Data supplied Block Start

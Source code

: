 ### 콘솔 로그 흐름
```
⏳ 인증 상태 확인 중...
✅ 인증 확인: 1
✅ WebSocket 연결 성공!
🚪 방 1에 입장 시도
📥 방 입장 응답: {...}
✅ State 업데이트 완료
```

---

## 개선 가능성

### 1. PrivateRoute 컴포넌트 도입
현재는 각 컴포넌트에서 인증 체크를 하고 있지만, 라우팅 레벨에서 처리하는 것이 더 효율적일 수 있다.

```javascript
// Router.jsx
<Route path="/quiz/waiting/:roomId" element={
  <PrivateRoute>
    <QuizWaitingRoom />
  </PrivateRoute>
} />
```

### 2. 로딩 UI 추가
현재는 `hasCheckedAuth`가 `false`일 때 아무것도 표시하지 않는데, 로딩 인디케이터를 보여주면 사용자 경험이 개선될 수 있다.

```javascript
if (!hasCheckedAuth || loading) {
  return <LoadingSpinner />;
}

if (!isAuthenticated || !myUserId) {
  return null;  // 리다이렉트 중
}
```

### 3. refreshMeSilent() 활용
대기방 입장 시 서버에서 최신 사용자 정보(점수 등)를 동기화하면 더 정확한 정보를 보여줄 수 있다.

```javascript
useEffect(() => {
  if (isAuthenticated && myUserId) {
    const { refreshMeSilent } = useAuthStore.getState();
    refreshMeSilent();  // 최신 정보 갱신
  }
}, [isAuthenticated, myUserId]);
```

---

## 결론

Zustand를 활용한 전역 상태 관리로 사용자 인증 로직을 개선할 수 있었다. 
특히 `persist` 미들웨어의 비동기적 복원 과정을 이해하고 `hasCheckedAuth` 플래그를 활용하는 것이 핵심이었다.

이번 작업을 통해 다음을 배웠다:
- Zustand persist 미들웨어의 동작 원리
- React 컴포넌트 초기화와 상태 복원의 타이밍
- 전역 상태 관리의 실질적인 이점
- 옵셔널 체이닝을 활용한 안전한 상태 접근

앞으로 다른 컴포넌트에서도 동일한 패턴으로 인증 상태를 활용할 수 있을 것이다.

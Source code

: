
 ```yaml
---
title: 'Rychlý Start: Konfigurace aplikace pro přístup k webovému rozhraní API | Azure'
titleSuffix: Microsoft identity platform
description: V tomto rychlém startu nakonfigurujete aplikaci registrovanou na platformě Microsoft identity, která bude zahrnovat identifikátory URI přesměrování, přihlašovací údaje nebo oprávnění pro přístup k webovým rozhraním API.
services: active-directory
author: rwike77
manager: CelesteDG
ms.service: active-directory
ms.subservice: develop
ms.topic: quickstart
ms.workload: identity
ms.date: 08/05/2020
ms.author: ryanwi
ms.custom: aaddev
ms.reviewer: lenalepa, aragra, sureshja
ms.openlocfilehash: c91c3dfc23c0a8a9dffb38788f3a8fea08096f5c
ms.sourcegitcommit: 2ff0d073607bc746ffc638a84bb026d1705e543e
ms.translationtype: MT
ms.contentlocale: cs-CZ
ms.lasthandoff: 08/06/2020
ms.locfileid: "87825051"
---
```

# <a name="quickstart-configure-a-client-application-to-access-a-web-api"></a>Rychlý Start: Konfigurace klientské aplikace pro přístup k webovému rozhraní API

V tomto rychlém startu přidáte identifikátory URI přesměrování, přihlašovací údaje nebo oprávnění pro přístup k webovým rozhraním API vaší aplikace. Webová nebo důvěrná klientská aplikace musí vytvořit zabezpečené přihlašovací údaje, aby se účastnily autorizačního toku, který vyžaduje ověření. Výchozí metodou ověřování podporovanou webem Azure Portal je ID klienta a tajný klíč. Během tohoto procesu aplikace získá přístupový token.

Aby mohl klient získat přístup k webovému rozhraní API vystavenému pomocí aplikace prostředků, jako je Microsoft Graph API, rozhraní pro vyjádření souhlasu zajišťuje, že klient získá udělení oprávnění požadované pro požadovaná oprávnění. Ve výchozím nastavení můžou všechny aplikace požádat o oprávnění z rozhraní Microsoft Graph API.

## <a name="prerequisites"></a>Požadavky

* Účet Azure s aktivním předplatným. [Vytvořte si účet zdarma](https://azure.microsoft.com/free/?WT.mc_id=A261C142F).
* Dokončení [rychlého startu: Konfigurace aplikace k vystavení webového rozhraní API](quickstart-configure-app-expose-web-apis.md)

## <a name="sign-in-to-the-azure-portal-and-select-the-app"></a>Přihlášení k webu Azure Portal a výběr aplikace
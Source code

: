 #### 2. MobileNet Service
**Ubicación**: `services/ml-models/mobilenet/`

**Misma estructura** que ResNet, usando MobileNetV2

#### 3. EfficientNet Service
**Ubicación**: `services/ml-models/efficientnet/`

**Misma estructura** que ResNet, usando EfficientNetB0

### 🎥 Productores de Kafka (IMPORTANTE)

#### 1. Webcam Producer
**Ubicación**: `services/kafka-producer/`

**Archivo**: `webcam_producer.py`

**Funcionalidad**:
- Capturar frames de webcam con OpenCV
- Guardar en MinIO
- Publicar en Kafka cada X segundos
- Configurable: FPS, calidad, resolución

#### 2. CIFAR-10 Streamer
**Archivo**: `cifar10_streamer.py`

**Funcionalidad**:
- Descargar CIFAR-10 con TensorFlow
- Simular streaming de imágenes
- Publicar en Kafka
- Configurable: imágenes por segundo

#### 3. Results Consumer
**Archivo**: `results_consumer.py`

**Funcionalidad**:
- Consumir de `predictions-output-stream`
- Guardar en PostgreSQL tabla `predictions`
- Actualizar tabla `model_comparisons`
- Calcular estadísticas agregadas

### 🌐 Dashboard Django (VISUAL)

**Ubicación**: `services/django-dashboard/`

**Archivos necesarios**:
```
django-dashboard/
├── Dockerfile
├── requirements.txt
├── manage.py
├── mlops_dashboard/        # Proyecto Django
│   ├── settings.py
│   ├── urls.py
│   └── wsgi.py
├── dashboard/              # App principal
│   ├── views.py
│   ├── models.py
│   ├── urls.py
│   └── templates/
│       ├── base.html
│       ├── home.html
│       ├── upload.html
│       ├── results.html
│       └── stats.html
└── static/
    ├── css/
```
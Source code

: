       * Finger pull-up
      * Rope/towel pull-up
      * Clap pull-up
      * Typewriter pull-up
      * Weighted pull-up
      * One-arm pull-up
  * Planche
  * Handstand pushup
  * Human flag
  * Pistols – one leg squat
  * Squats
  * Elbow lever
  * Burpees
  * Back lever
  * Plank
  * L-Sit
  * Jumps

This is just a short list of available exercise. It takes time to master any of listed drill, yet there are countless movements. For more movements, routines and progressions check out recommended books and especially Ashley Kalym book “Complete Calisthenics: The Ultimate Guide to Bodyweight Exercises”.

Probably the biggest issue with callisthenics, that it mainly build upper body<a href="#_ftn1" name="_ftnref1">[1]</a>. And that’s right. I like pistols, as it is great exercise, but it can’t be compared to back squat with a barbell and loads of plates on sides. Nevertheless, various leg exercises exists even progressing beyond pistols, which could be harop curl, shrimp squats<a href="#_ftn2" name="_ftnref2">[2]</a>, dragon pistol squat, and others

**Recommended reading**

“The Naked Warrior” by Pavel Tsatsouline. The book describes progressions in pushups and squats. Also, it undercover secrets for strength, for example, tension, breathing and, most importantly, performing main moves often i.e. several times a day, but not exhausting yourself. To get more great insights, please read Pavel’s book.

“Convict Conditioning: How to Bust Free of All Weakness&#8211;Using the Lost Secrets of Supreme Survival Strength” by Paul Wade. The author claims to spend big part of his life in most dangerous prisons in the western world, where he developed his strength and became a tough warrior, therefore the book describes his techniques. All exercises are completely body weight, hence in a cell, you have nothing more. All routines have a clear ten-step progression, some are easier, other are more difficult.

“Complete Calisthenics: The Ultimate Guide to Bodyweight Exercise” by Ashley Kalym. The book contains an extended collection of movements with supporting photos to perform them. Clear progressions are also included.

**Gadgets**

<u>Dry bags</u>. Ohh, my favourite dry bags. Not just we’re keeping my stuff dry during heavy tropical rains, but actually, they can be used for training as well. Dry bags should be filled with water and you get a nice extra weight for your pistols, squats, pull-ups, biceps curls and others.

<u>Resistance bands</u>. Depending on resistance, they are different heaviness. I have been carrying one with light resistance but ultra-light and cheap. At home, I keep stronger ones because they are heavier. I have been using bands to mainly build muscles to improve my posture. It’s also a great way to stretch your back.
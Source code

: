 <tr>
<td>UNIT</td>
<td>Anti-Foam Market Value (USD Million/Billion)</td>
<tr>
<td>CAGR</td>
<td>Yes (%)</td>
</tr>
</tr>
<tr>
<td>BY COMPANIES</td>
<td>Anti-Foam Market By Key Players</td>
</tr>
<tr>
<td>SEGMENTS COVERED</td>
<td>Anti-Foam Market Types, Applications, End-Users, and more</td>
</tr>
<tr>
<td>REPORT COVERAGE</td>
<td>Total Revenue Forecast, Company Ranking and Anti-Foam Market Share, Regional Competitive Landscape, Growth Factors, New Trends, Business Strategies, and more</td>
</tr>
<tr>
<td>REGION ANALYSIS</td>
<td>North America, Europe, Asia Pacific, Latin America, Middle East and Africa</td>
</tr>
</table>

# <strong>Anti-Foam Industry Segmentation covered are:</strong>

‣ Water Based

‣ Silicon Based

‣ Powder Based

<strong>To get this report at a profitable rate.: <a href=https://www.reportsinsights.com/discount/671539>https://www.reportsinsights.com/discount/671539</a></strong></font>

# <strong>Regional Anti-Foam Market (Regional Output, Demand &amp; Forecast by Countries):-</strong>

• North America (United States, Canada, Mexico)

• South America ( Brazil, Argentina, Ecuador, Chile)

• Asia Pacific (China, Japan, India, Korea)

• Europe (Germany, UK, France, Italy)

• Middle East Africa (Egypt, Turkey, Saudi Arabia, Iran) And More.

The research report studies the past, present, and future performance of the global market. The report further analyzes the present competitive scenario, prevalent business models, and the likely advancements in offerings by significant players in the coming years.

Data supplied Block End

Task details: Only lines of the data holding the word "isAuthenticated" go in the answer. Please copy each of them.

Task solution:
if (!isAuthenticated || !myUserId) {
  if (isAuthenticated && myUserId) {
}, [isAuthenticated, myUserId]);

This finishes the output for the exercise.